The Nodes reduce the amount of time, material, and actual 3D printing required to build the chassis, making it much lighter and far less costly and energy-intensive than those used on traditional vehicles. And instead of making expensive changes to hard tooling, manufacturers can use the software to rapidly iterate the hardware design. Divergent 3D is hoping that small entrepreneurial teams will use its manufacturing platform to build their own cars at microfactories, which are intended to make innovation affordable while reducing the health and environmental impacts of traditional manufacturing.

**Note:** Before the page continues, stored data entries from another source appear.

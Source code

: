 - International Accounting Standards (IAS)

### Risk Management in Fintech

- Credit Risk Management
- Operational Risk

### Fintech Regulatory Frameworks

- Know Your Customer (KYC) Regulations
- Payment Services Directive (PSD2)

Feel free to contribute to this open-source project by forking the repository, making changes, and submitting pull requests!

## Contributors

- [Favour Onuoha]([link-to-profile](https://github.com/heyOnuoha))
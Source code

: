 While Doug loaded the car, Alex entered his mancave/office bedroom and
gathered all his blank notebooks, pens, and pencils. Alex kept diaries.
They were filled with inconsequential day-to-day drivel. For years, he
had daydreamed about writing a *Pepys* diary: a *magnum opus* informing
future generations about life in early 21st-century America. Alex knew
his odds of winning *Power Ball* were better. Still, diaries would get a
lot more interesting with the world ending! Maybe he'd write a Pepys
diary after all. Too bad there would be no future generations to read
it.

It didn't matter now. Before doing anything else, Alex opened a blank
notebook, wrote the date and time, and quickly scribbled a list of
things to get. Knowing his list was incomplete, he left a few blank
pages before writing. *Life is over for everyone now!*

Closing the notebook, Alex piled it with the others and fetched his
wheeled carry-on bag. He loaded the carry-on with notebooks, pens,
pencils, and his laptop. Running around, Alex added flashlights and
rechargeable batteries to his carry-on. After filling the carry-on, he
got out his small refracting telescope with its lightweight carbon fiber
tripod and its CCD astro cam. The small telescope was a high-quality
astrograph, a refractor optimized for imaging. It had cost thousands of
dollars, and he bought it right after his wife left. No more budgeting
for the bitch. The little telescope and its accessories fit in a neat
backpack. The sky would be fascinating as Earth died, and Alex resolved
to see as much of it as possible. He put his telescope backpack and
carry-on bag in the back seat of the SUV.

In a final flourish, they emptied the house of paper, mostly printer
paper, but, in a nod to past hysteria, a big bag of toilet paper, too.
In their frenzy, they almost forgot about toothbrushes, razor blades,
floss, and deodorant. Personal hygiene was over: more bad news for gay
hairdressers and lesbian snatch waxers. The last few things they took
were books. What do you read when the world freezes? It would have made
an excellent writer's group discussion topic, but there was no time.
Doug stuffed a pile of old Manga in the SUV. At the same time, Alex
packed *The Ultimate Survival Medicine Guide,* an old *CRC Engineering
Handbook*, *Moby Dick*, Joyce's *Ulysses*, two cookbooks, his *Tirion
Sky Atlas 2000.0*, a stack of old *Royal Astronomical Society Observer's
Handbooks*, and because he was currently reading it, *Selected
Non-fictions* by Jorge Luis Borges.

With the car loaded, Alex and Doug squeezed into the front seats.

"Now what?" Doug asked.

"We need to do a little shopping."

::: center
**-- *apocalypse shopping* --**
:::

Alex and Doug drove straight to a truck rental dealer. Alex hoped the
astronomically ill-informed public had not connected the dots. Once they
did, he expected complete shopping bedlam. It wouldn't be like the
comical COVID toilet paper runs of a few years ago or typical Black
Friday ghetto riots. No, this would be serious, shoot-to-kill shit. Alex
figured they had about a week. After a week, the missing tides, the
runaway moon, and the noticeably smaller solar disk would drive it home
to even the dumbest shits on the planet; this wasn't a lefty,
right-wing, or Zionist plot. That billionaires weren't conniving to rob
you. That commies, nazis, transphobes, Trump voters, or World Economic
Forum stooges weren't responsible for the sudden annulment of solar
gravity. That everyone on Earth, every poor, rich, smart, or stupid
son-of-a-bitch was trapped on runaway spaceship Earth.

The Wireless Power Transfer (WPT) Based Electric and Plug-In Vehicle Charging System is described as a “paradigm shift in plug-in and electric vehicle charging,” which, through its radio communication sub-system, offers “an autonomous, safe, and convenient option to conductive charging and its attendant need for cables.” In addition to eliminating the hazards of tripping over cables, the non-contacting system is said to eliminate issues with leakage currents, ground faults, and touch potentials.
Reported by ORNL to be the world’s first 20-kilowatt wireless charging system for passenger cars, the system can be used for stationary charging and for dynamic charging, which allows electric vehicle (EV), plug-in EV, and hybrid batteries to be charged during driving. The WPT system’s 20-kilowatt power level is said to be three to five times higher than existing charging systems can achieve, enabling faster and dynamic charging. Higher power levels are also necessary for powering larger vehicles, such as trucks and buses.
According to ORNL, the team developing the system achieved 90 percent charging efficiency at three times the rate of the plug-in systems commonly used for EVs today. The ability to combine that speed with the convenience of wireless charging could help increase the acceptance of EVs by consumers, and is considered a key enable for hands-free, autonomous vehicles.
The high-power wireless system relies on a unique architecture that includes an ORNL-built inverter, isolation transformer, vehicle-side electronics, and coupling technologies.